The bagworms belong to the superfamily Tineoidea, which is a basal lineage of the Ditrysia (as is Gelechioidea, which includes case-bearers). The family is relatively small, with about 1,350 species, who are found almost everywhere.
Despite their name, which comes from the worm-like form of the larvae, these insects aren’t worms but moths.
The bagworms live their entire life cycle inside the safety of their bag, which they construct using silk and interwoven bits of foliage. These bags are created when the larvae attache bits of plant debris, such as leaves, twigs, and bark, to their bodies using a silk-like thread they produce. As they grow bigger, the bag gets bigger too.
The eggs of a female moth hatch in late spring or early summer.
Only the adult male moth leaves the protection of its bag when ready to mate while female moth doesn’t leave her bag.
Bagworms usually infest evergreen and deciduous trees and the bags they construct sometimes resemble a cone so people may overlook them at first glance.
Their favorite host plants are cedar, arborvitae, juniper, and false cypress, but in the absence of these preferred hosts, bagworm will eat the foliage of just about any tree: fir, spruce, pine, hemlock, sweetgum, sycamore, honey locust, and black locust.
Although they seem harmless, bagworms actually cause significant damage to the trees. The issue is that they hide until the infestation is severe.
As they feed on the leaves of the tree, it makes it more difficult for the tree to photosynthesize and produce the nutrients needed for growth and survival.
At the same time, they make the tree weaker, and with that, more prone to diseases, attacks from other pests, and environmental stressors. If not treated for bagworms, the tree can eventually die.
There are several ways of managing bagworms infestations. Some of them are explained below.
One of the ways is to pluck each of the bag/cocoon out of the tree one at a time. This is however possible if the number of trees affected is smaller. If you deal with a landscape of affected trees, each of which containing numerous bags of bagworms, this isn’t the most appropriate method.

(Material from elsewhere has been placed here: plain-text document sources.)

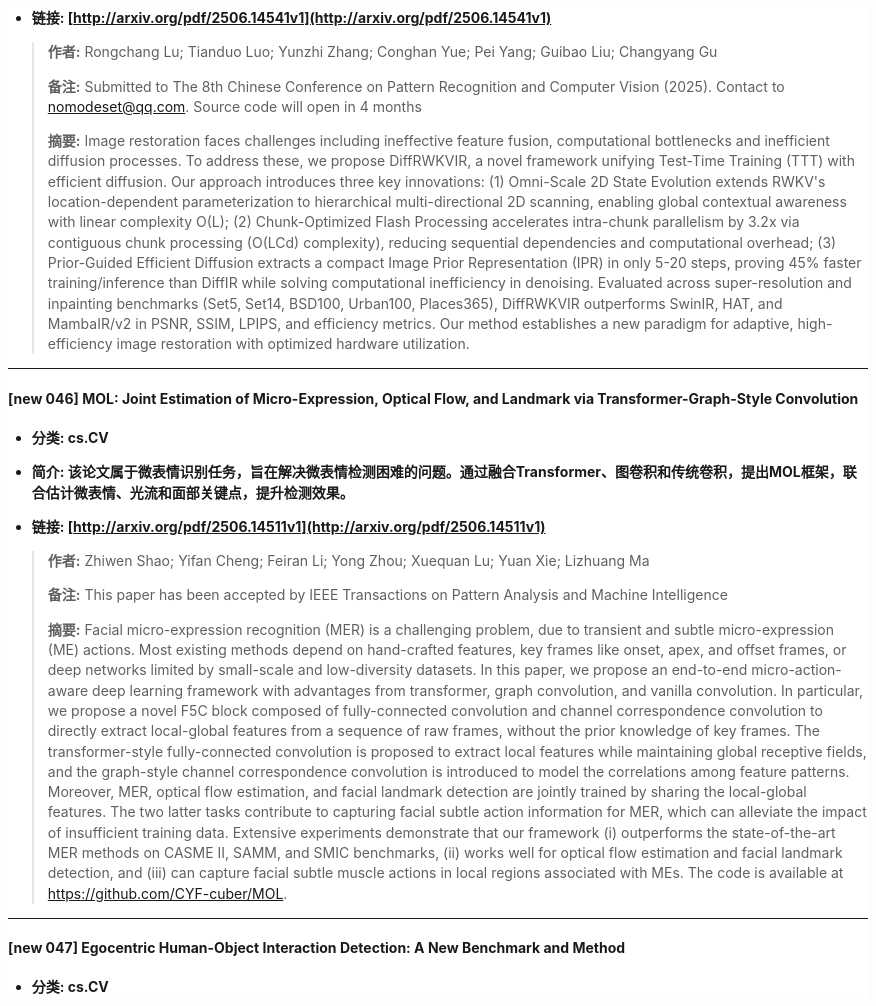 - **链接: [http://arxiv.org/pdf/2506.14541v1](http://arxiv.org/pdf/2506.14541v1)**

> **作者:** Rongchang Lu; Tianduo Luo; Yunzhi Zhang; Conghan Yue; Pei Yang; Guibao Liu; Changyang Gu
>
> **备注:** Submitted to The 8th Chinese Conference on Pattern Recognition and Computer Vision (2025). Contact to nomodeset@qq.com. Source code will open in 4 months
>
> **摘要:** Image restoration faces challenges including ineffective feature fusion, computational bottlenecks and inefficient diffusion processes. To address these, we propose DiffRWKVIR, a novel framework unifying Test-Time Training (TTT) with efficient diffusion. Our approach introduces three key innovations: (1) Omni-Scale 2D State Evolution extends RWKV's location-dependent parameterization to hierarchical multi-directional 2D scanning, enabling global contextual awareness with linear complexity O(L); (2) Chunk-Optimized Flash Processing accelerates intra-chunk parallelism by 3.2x via contiguous chunk processing (O(LCd) complexity), reducing sequential dependencies and computational overhead; (3) Prior-Guided Efficient Diffusion extracts a compact Image Prior Representation (IPR) in only 5-20 steps, proving 45% faster training/inference than DiffIR while solving computational inefficiency in denoising. Evaluated across super-resolution and inpainting benchmarks (Set5, Set14, BSD100, Urban100, Places365), DiffRWKVIR outperforms SwinIR, HAT, and MambaIR/v2 in PSNR, SSIM, LPIPS, and efficiency metrics. Our method establishes a new paradigm for adaptive, high-efficiency image restoration with optimized hardware utilization.
>
---
#### [new 046] MOL: Joint Estimation of Micro-Expression, Optical Flow, and Landmark via Transformer-Graph-Style Convolution
- **分类: cs.CV**

- **简介: 该论文属于微表情识别任务，旨在解决微表情检测困难的问题。通过融合Transformer、图卷积和传统卷积，提出MOL框架，联合估计微表情、光流和面部关键点，提升检测效果。**

- **链接: [http://arxiv.org/pdf/2506.14511v1](http://arxiv.org/pdf/2506.14511v1)**

> **作者:** Zhiwen Shao; Yifan Cheng; Feiran Li; Yong Zhou; Xuequan Lu; Yuan Xie; Lizhuang Ma
>
> **备注:** This paper has been accepted by IEEE Transactions on Pattern Analysis and Machine Intelligence
>
> **摘要:** Facial micro-expression recognition (MER) is a challenging problem, due to transient and subtle micro-expression (ME) actions. Most existing methods depend on hand-crafted features, key frames like onset, apex, and offset frames, or deep networks limited by small-scale and low-diversity datasets. In this paper, we propose an end-to-end micro-action-aware deep learning framework with advantages from transformer, graph convolution, and vanilla convolution. In particular, we propose a novel F5C block composed of fully-connected convolution and channel correspondence convolution to directly extract local-global features from a sequence of raw frames, without the prior knowledge of key frames. The transformer-style fully-connected convolution is proposed to extract local features while maintaining global receptive fields, and the graph-style channel correspondence convolution is introduced to model the correlations among feature patterns. Moreover, MER, optical flow estimation, and facial landmark detection are jointly trained by sharing the local-global features. The two latter tasks contribute to capturing facial subtle action information for MER, which can alleviate the impact of insufficient training data. Extensive experiments demonstrate that our framework (i) outperforms the state-of-the-art MER methods on CASME II, SAMM, and SMIC benchmarks, (ii) works well for optical flow estimation and facial landmark detection, and (iii) can capture facial subtle muscle actions in local regions associated with MEs. The code is available at https://github.com/CYF-cuber/MOL.
>
---
#### [new 047] Egocentric Human-Object Interaction Detection: A New Benchmark and Method
- **分类: cs.CV**
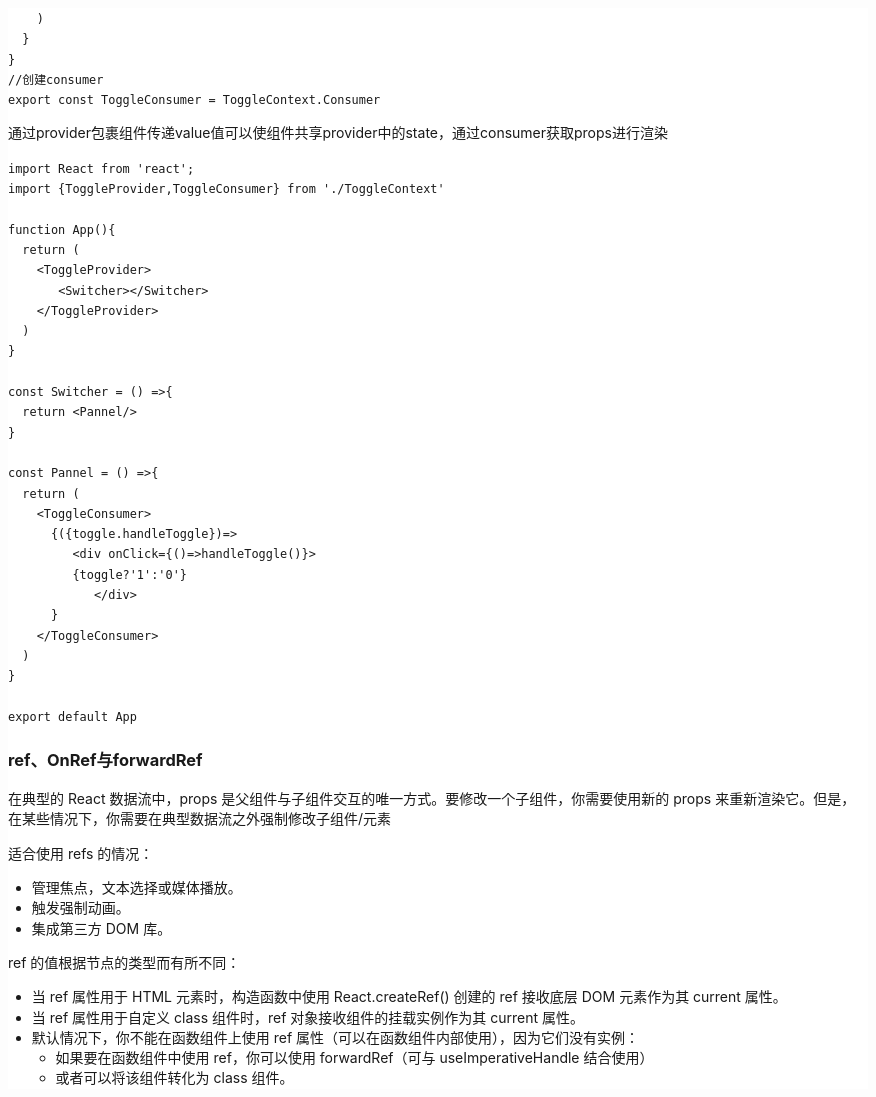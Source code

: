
 ```react
    )
  }
}
//创建consumer
export const ToggleConsumer = ToggleContext.Consumer
```

通过provider包裹组件传递value值可以使组件共享provider中的state，通过consumer获取props进行渲染

```react
import React from 'react';
import {ToggleProvider,ToggleConsumer} from './ToggleContext'

function App(){
  return (
    <ToggleProvider>
       <Switcher></Switcher>
    </ToggleProvider>
  )
}

const Switcher = () =>{
  return <Pannel/>
}

const Pannel = () =>{
  return (
    <ToggleConsumer>
      {({toggle.handleToggle})=>
         <div onClick={()=>handleToggle()}>
         {toggle?'1':'0'}
    		</div>
      }
    </ToggleConsumer>
  )
}

export default App
```

### ref、OnRef与forwardRef

在典型的 React 数据流中，props 是父组件与子组件交互的唯一方式。要修改一个子组件，你需要使用新的 props 来重新渲染它。但是，在某些情况下，你需要在典型数据流之外强制修改子组件/元素

适合使用 refs 的情况：

- 管理焦点，文本选择或媒体播放。
- 触发强制动画。
- 集成第三方 DOM 库。

ref 的值根据节点的类型而有所不同：

- 当 ref 属性用于 HTML 元素时，构造函数中使用 React.createRef() 创建的 ref 接收底层 DOM 元素作为其 current 属性。
- 当 ref 属性用于自定义 class 组件时，ref 对象接收组件的挂载实例作为其 current 属性。
- 默认情况下，你不能在函数组件上使用 ref 属性（可以在函数组件内部使用），因为它们没有实例：
  - 如果要在函数组件中使用 ref，你可以使用 forwardRef（可与 useImperativeHandle 结合使用）
  - 或者可以将该组件转化为 class 组件。
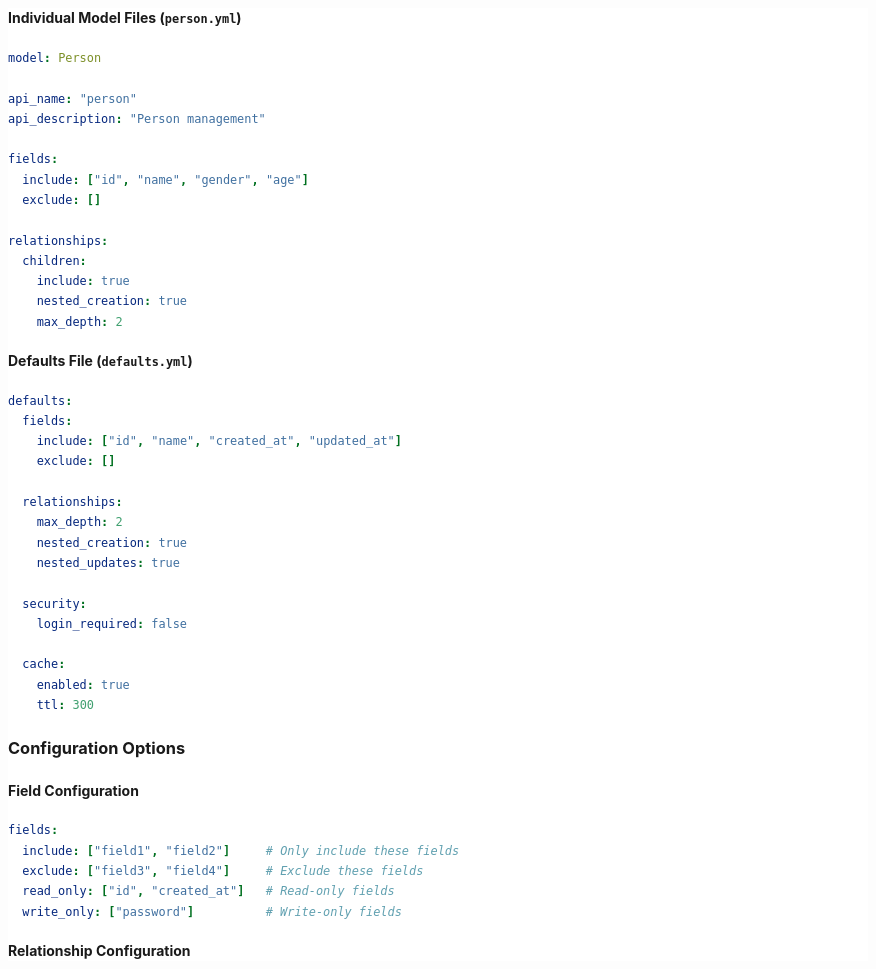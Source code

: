 #### Individual Model Files (`person.yml`)

```yaml
model: Person

api_name: "person"
api_description: "Person management"

fields:
  include: ["id", "name", "gender", "age"]
  exclude: []

relationships:
  children:
    include: true
    nested_creation: true
    max_depth: 2
```

#### Defaults File (`defaults.yml`)

```yaml
defaults:
  fields:
    include: ["id", "name", "created_at", "updated_at"]
    exclude: []
  
  relationships:
    max_depth: 2
    nested_creation: true
    nested_updates: true
  
  security:
    login_required: false
  
  cache:
    enabled: true
    ttl: 300
```

### Configuration Options

#### Field Configuration

```yaml
fields:
  include: ["field1", "field2"]     # Only include these fields
  exclude: ["field3", "field4"]     # Exclude these fields
  read_only: ["id", "created_at"]   # Read-only fields
  write_only: ["password"]          # Write-only fields
```

#### Relationship Configuration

Luckily, there are other methods available, such as:
Pruning and Destruction – In case of widespread infestation prune the affected branches and properly destroy them. Also, look for other places of infestation, such as nearby fences.
Encourage Natural Predators – Some birds and parasitic wasps feed on bagworms, so attracting them can come in handy when fighting against bagworms. Woodpeckers, for one, can even break apart the bags to eat the females or eggs inside. Encouraging this method, by making your yard or farm bird-friendly helps avoid using chemicals which otherwise kill the helpful insects too.
Chemical Control – If nothing else works, turn to chemical control such as acephate (Orthene), cyfluthrin, and spinosad, applied as sprays. It is important to have in mind that chemical control should be approached with caution and only used as a last resort, considering the potential environmental impact. In case you opt for chemical control, do it on a windless and dry day so the product dries quickly and doesn’t drift on the breeze.
It would be for the best to prevent the infestation of bagworms in the first place. This can be achieved with regular inspection of the trees, good maintenance, planting the trees at appropriate distance to avoid overcrowding, and by monitoring the surrounding vegetation, among the rest.